Find volume between two surfaces

Question

I need to find the volume between $$x=z^2+2y^2, \space 2z+4y+x=1,$$ but I can't imagine the body I have. I tried to draw this surfaces, but it seems to me that I need something else.

Answer 1

When you are asked to find the volume between two surfaces say $z=f(x,y)$ and $z=g(x,y)$. What you do is find $\displaystyle\iint_{S}\left(f(x,y)-g(x,y)\right)\,dxdy$ where $S$ is the region enclosed by the curve $f(x,y)=g(x,y)$.
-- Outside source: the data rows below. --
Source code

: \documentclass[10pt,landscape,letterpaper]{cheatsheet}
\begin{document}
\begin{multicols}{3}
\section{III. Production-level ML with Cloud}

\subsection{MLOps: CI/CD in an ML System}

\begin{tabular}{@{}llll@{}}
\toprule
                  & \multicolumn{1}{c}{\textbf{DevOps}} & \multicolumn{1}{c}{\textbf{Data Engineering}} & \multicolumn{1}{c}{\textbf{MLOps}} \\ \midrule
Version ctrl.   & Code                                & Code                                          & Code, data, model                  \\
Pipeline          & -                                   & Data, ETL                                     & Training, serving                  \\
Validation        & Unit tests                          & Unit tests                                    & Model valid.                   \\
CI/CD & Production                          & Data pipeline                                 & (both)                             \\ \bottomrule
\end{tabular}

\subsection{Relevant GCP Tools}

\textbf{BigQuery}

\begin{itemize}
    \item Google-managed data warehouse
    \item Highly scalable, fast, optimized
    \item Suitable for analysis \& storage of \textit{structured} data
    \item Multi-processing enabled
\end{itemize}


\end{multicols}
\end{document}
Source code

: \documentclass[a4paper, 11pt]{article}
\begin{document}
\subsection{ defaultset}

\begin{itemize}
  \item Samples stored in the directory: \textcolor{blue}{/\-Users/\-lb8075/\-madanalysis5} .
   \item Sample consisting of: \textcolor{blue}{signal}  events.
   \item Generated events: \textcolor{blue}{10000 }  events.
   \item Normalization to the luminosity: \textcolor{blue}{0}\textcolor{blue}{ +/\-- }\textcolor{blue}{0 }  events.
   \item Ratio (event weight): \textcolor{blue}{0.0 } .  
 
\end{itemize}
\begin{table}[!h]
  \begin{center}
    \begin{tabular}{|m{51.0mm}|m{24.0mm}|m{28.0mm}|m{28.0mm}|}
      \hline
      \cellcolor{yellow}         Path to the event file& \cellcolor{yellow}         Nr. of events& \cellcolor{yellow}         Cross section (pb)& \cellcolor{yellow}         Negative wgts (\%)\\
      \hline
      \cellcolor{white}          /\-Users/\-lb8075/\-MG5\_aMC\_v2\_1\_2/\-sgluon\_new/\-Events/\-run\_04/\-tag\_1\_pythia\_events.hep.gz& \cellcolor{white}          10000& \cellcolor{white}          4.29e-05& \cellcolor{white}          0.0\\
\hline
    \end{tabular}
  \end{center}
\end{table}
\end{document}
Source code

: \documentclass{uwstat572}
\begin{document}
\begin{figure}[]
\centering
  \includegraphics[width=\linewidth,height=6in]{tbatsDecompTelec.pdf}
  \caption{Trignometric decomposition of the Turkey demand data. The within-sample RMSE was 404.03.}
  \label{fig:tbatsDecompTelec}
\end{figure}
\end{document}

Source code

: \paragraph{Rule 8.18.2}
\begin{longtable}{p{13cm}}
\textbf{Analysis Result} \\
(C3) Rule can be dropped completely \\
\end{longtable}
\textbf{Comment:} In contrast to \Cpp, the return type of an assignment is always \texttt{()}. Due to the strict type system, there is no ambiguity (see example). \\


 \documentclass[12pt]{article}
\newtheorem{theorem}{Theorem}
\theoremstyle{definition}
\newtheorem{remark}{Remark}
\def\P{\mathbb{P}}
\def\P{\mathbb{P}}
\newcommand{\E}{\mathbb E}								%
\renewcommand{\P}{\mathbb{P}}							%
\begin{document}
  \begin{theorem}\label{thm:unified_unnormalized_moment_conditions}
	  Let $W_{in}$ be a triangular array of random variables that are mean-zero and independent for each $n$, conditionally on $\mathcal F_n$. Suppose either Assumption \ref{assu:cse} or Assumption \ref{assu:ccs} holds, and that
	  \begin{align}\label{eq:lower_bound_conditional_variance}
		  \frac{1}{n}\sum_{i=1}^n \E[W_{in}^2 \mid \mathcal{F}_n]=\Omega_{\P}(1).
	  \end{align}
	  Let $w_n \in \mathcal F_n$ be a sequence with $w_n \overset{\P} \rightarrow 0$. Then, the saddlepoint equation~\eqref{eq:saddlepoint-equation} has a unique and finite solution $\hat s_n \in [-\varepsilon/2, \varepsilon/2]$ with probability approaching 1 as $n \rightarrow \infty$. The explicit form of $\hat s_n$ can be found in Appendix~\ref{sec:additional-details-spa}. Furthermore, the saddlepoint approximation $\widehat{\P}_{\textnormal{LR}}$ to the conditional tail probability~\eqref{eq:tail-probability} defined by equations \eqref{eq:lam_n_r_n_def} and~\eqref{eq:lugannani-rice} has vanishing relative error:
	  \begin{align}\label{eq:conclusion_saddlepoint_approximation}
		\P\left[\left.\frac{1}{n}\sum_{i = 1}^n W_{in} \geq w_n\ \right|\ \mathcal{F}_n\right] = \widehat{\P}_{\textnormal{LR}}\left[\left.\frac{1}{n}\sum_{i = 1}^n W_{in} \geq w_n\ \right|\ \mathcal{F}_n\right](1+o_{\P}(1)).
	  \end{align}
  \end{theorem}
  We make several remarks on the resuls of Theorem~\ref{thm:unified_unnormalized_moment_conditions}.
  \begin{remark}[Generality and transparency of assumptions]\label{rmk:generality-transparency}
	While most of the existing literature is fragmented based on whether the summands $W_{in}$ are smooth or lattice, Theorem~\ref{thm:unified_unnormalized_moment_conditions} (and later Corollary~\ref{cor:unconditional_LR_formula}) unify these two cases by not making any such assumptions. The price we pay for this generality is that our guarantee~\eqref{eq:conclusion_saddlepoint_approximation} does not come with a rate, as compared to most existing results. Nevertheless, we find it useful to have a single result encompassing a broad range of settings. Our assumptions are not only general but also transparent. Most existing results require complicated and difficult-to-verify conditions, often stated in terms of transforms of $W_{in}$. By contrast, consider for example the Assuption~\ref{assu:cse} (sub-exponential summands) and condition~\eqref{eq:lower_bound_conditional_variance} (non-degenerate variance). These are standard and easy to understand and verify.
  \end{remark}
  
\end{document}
In this case you do the same but in place of $z$ you have $x$.

$$\iint_{S}(1-2z-4y-z^{2}-2y^{2})\,dydz$$

$S\equiv z^{2}+2y^{2}+2z+4y=1$

So $$(z^{2}+2z+1)+2y^{2}+4y+2=1+2+1=4$$

So $$(z+1)^{2}+2(y+1)^{2}=4$$

This is the ellipse in the $z,y-$plane

$$\frac{(z+1)^{2}}{4}+\frac{(y+1)^{2}}{2}=1$$

So you have

$$\iint_{S}(4-(z+1)^{2}-2(y+1)^{2})\,dydz=\iint_{S}4(1-\frac{(z+1)^{2}}{4}-\frac{(y+1)^{2}}{2})\,dydz$$.

Now put $u=\frac{1}{2}(z+1)$ and $v=\frac{1}{\sqrt{2}}(y+1)$.

Then $|\frac{\partial (u,v)}{\partial (z,y)}|=\begin{vmatrix}\frac{1}{2}&0\\ 0&\frac{1}{\sqrt{2}}\end{vmatrix}=\frac{1}{2\sqrt{2}}$.

So $$|\frac{\partial (z,y)}{\partial (u,v)}|=2\sqrt{2}$$

Now you are just looking at the region $u^{2}+v^{2}=1$ in the $uv-$plane which is just the circle. So by the Jacobian Transformation we have:-

$$\iint_{S'}4\cdot 2\sqrt{2}(1-u^{2}-v^{2})\,dudv $$.

Now shift to polar coordinates

$$\int_{0}^{2\pi}\int_{0}^{1}8\sqrt{2}(1-r^{2})r\,drd\theta=4\pi\sqrt{2}$$